As I sit on the bus, tears just start rolling down my face. I can’t help it; this hit me like a ton of bricks. I try to keep it together, to stay professional, but who am I kidding? I’m a mess. I stare out the window, hoping nobody notices me crying. They said it was nothing personal, just restructuring. But that doesn’t make it sting any less. I feel so embarrassed and angry at the whole situation.

I pull out my phone and shoot a message to Christina. I know she’s at work, but I just need to tell someone what happened. Almost instantly, she replies with a bunch of heart and hug emojis, telling me not to worry and that we’ll figure this out together. She says she’s slammed with work today but asks if we can meet up tomorrow. “Let’s grab coffee, my treat. We can talk about everything then,” she types.

That bit of encouragement from Christina helps a little, but what I’m really craving is to be with Mark, to feel his arms around me and to look into his eyes as he reassures me that everything will work out.

But he’s at work now, and the thought of dropping this bomb on him through a text feels too cold, too impersonal.

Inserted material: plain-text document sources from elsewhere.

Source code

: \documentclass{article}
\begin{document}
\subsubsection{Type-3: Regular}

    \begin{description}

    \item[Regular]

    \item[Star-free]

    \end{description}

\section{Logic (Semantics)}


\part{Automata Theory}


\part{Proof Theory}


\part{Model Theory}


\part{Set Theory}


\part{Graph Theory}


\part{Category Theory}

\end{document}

I glance at my phone, seeing it’s only noon; he isn’t going to be home for hours yet. I’m just so drained, physically and emotionally, that even typing out what happened seems like too much. I need that physical reassurance, that safe space he provides, more than words could offer right now.

Dragging myself home feels like moving through quicksand, but I finally make it. I’m longing for Mark’s embrace, for that moment of release when I can just let go of everything that’s happened and find solace in his presence. I think I’ll just hit the couch and stay there until he comes home.

As I fiddle with my keys and step into our apartment, I’m hit by the sound of voices coming from the direction of our bedroom. My heart jumps into my throat, confusion and a sudden spike of anxiety taking hold.

“Mark?” I call out hesitantly, my voice wavering.